Recent evidence on the effect of urate-lowering treatment on the progression of kidney disease.

Abstract

Several observational studies have shown that hyperuricemia is associated with chronic kidney disease (CKD) progression and is a potential therapeutic target in people with CKD. This review discusses the results of three recently published placebo-controlled randomized trials evaluating the effect of urate-lowering treatment on the progression of CKD with at least 2 years of follow-up.
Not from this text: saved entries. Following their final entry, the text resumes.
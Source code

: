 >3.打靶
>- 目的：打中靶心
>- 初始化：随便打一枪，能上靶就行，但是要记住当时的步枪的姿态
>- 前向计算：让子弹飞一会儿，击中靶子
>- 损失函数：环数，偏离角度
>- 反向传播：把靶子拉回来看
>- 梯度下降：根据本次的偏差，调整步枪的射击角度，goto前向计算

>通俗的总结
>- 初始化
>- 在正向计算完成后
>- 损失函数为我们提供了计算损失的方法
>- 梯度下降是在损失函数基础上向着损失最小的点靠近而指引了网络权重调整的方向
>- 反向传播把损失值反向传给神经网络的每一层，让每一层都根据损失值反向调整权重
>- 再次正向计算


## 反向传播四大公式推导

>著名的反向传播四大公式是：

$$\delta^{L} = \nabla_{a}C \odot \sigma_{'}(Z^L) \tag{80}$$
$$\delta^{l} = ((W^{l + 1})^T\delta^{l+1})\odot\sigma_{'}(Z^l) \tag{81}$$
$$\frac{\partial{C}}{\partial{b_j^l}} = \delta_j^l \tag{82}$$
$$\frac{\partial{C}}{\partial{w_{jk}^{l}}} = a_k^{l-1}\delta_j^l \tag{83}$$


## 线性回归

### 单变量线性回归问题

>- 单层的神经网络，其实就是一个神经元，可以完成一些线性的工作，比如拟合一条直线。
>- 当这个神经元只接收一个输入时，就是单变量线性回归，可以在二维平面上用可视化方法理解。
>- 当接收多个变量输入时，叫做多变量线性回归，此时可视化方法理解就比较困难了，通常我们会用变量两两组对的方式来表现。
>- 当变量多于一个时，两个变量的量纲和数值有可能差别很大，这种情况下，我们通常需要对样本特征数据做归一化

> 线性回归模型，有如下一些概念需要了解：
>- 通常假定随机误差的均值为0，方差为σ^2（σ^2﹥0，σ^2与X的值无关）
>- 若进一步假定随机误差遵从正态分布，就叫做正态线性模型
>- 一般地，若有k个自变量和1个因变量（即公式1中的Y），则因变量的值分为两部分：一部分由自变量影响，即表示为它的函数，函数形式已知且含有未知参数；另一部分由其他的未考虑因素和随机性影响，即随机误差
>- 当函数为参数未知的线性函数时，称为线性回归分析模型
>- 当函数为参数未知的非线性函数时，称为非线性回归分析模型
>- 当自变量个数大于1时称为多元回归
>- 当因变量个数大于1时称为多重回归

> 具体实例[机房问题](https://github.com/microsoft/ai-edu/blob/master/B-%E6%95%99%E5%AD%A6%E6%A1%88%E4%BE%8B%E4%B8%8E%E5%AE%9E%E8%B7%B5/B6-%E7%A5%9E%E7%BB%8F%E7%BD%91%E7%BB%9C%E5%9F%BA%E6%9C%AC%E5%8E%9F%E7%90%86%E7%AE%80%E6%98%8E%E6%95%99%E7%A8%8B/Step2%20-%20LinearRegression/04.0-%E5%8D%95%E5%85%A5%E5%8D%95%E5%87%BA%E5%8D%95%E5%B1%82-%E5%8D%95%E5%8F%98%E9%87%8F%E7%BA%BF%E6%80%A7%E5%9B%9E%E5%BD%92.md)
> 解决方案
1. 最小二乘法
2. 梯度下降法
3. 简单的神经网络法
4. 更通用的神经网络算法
The Febuxostat versus Placebo Randomized Controlled Trial Regarding Reduced Renal Function in Patients with Hyperuricemia Complicated by Chronic Kidney Disease Stage 3 trial evaluated the effect of febuxostat in 443 patients with stage 3 CKD (mean estimated glomerular filtration rate [eGFR] 45 mL/min/1.73 m2) and asymptomatic hyperuricemia (mean serum urate 7.8 mg/dL). The Controlled trial of slowing of Kidney Disease progression From the Inhibition of Xanthine oxidase and Preventing Early Renal Loss in Diabetes trials respectively evaluated the effect of allopurinol in 369 adults with stage 3 or 4 CKD (mean eGFR 31.7 mL/min/1.73 m2, mean serum urate 8.2 mg/dL) with high progression risk and 530 patients with type 1 diabetes and diabetic kidney disease (mean eGFR 74.7 mL/min/1.73 m2, mean serum urate 6.1 mg/dL). Despite the large and sustained reductions in serum urate levels in all 3 trials, urate-lowering treatment with febuxostat or allopurinol did not result in clinically meaningful improvement in kidney outcomes. The results of large and well-designed placebo-controlled trials do not support the use of urate-lowering therapy to slow the progression of CKD.